BY ZACHARY WIGON |
Under The Hood: What Narrative Filmmakers Can Learn From Essay Cinema
Ideas and insights from BAM's Chris Marker retrospective.
I was fortunate enough to catch a few screenings during BAM's recently completed Chris Marker retrospective, a well-deserved and much-needed series screening works by a man who once referred to himself as "the most well-known author of unknown films." Indeed.
As is often the case with geniuses who are operating on a profoundly more sophisticated formal level than that of their less impressive contemporaries, it seems as if Marker's greatest acclaim is a few decades still to come. It's my personal opinion that eventually he'll be seen for what he is - one of the exquisite visionaries of the cinema, someone whose work is irreducibly connected to the nature of the art form itself.

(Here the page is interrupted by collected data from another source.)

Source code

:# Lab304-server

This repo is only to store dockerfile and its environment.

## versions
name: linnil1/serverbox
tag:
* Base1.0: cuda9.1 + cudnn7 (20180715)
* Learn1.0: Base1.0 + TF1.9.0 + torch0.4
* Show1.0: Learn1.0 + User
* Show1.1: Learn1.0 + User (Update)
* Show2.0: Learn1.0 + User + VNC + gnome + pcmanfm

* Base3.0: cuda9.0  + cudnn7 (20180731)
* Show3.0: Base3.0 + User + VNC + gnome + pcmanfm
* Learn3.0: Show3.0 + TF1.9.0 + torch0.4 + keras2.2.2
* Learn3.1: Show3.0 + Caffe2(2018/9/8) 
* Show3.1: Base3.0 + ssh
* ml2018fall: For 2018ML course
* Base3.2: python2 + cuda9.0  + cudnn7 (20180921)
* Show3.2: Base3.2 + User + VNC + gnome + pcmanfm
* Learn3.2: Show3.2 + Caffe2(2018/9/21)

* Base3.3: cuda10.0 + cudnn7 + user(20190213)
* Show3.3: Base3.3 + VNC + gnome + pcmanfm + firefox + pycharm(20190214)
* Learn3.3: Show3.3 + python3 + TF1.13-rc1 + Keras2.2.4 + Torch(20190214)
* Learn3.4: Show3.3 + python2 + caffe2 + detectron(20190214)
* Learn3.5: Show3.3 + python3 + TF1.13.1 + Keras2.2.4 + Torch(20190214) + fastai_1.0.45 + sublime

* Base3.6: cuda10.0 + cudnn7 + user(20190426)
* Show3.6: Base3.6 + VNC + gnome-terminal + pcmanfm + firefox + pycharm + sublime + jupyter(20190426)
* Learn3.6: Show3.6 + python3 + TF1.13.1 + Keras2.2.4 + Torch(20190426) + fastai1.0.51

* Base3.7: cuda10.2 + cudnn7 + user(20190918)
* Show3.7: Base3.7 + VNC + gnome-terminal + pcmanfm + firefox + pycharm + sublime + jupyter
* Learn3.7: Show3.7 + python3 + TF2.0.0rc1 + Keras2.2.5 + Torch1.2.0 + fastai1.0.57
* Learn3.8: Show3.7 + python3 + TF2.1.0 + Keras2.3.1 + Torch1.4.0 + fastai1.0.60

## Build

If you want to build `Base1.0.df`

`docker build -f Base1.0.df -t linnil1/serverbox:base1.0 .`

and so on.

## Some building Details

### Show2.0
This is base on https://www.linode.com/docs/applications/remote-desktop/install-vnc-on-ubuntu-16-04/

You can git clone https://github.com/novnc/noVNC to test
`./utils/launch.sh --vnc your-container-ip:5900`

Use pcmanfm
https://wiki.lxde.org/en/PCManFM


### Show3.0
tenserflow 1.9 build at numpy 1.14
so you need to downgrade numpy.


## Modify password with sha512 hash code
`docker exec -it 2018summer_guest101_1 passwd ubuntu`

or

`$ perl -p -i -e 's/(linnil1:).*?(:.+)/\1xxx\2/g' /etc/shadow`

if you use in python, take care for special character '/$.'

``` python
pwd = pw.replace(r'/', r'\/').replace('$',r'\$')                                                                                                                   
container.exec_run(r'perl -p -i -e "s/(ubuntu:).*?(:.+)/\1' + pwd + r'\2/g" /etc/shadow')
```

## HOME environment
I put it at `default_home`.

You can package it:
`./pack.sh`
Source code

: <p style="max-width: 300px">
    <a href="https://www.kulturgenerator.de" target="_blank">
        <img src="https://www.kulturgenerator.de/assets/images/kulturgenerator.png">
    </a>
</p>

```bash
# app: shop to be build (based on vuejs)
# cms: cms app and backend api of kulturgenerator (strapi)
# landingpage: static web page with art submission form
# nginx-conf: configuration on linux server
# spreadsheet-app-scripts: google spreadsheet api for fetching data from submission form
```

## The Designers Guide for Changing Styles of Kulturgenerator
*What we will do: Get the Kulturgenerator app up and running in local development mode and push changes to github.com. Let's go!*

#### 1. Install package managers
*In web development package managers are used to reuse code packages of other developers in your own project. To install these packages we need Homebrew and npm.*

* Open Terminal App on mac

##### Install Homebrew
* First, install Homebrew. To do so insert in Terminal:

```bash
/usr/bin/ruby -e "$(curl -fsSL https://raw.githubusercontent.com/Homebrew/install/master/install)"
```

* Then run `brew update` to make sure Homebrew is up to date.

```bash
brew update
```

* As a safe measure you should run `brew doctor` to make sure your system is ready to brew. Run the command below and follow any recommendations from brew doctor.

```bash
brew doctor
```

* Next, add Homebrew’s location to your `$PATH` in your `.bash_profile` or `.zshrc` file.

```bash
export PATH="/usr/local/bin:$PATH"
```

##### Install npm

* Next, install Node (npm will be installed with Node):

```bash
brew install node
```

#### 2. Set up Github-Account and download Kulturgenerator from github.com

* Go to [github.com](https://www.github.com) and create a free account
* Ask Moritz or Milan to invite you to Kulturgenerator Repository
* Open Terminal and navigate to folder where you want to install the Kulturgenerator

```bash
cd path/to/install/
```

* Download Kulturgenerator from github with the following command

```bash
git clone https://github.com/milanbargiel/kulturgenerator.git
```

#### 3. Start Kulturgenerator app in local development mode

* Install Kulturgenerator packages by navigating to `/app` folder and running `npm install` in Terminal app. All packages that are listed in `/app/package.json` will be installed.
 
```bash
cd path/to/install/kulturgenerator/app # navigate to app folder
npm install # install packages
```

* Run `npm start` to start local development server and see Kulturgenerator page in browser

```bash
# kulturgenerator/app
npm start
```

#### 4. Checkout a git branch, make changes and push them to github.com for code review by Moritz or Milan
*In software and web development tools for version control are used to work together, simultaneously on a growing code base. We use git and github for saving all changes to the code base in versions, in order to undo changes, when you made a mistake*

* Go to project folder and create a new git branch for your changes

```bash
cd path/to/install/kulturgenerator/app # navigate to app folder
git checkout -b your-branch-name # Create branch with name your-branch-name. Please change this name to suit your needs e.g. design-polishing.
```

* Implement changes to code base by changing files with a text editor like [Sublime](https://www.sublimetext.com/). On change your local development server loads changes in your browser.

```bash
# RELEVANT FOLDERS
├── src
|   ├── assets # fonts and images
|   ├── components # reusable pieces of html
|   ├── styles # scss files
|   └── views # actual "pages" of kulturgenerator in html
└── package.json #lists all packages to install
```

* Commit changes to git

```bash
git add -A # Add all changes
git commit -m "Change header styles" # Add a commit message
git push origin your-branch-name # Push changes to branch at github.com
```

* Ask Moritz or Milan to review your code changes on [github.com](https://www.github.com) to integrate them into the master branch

Watching some of the films in the retrospective - Sans Soleil, A Grin Without A Cat, Level Five and Remembrance of Things To Come, especially - I was struck by the relevance of Marker's project to narrative storytelling.
Marker was an early progenitor of what is now termed the "essay film" - something that exists halfway between a documentary and a narrative, a hybrid that usually combines documentary imagines with prose-like narration, as in Marker's case. The result is that Marker's films feel a bit like poetry in the form of movies, or essays set to images. The essay film is a distinct and uncommon style of cinema, one that - due to the economic climate of the industry - is hardly ripe for much engagement. Yet there are lessons narrative filmmakers can learn from essay cinema, especially lessons regarding the manner in which cinema's basic grammar - montage, especially - can be utilized to express ideas.
Sans Soleil opens with an image of three young girls playing in a field in Iceland; the next image is of missiles being loaded into an aircraft. As the narrator talks about the difficulty of opening the film - the difficulty of finding an image to put against the image of the girls - we come face to face with a fact that is always underlying cinematic form, but rarely glimpsed up close: there is an enormous power to comment upon one image by whatever image you put after it, or vice versa. Those missiles look far more ominous being placed after a shot of the girls than they do if they were placed after, say, a shot of an aircraft carrier.
It's that fundamental and elemental power of montage that Marker was interested in exploring in his films, and it's something all narrative filmmakers must contend with as well. But because narrative films are constructed to distract the audience from their formal conceits - the narrative's form of engagement is, well, narrative, not formalist - their stories end up concealing their formal workings. With Marker's work, the formal machinations of cinema are laid bare, and such formal machinations must be understood by any narrative filmmaker. Film school can be a wonderful education, but few experiences are as pedagogically vital as exploring the works of Chris Marker. I highly recommend it.